ESTABAN UNO SOBRE OTRO. Los cuerpos fueron encontrados llenos de tierra y sangre. Uno de ellos tenía las manos atadas y otro de la cintura para abajo descubierta.
Con huellas de violencia y asesinados con el tiro de gracia fueron encontrados los cuerpos de tres hombres, al parecer pertenecientes de la misma familia, el padre y dos hijos.
Entre la tierra
A las orillas del ejido Santo Niño Aguanaval, de Matamoros, a 50 metros del campo de futbol, se encontraron los cuerpos sin vida de tres personas del sexo masculino y 92 casquillos percutidos calibre 9 milímetros.

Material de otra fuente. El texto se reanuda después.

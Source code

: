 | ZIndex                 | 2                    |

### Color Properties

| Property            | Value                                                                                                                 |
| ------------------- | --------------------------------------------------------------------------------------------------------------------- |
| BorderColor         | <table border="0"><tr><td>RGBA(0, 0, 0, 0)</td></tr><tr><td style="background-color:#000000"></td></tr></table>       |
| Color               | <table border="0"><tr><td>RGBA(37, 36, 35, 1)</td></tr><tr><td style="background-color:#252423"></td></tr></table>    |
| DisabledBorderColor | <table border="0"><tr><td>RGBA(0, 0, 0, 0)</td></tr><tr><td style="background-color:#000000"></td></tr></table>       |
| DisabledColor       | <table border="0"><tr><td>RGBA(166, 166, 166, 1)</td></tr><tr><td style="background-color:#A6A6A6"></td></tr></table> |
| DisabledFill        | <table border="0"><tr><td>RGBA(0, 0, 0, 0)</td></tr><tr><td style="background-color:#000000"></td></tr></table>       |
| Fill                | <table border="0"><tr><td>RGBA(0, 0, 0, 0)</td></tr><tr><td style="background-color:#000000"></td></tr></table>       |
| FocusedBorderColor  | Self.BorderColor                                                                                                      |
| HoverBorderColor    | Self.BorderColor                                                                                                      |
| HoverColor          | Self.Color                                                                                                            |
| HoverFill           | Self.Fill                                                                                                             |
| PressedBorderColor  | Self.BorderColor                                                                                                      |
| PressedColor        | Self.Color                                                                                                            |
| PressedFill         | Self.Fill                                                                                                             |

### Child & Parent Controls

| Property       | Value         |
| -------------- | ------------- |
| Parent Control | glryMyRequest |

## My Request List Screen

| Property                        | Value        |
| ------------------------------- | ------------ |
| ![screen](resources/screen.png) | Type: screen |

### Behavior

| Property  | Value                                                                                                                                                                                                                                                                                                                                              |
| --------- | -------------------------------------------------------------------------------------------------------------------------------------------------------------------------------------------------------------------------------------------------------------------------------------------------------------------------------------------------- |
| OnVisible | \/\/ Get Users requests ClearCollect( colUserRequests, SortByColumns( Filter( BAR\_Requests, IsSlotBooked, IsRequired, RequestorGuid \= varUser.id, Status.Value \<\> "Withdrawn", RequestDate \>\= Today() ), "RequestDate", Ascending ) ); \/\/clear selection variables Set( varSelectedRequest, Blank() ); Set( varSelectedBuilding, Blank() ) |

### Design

Elementos de Seguridad Pública, policías ministeriales y del estado acudieron al lugar de los hechos a las 2 de la mañana de ayer para acordonar 300 metros del área. Veinte minutos después llegó el agente del Ministerio Público para dar fe de la muerte y ordenar el levantamiento de los cuerpos para ser llevados al anfiteatro del Hospital Universitario de Torreón, para realizarles la necropsia de ley.
De ‘Los Cuquillos’
A los cuerpos no se les encontró alguna identificación, sin embargo, los vecinos de la comunidad manifestaron que se trataban de integrantes del grupo denominado “Los Cuquillos”. José Refugio Espino Mora, Juan Luis Espino Castro alias “El Coy” y José Guadalupe Espino Castro alias “El Güero”, de 53, 18 y 27 años de edad, estaban bajo investigación por parte de las autoridades por tratarse de un grupo problemático en el ejido y tener varias denuncias por amenaza e injurias en contra de los habitantes de Santo Niño.
Llamada de auxilio
Según los elementos de la Ministerial, a la 1:55 de la mañana de ayer se recibió una llamada anónima al C3 ubicado en el ejido San Miguel, donde reportaban a tres personas muertas por heridas producidas por arma de fuego, por lo que de inmediato elementos de los tres destacamentos acudieron a ver qué sucedía.
No los han reclamado
A la llegada del Ministerio Público se determinó que la causa de muerte fueron los múltiples impactos de bala en todo el cuerpo. Los disparos más notables fueron localizados en el pecho y en la frente. Los casquillos y las ojivas fueron recogidos por el personal ministerial. Hasta ayer por la tarde, ningún familiar había acudido al Servicio Médico Forense para reconocer legalmente los cuerpos ni a reclamarlos para su sepultura.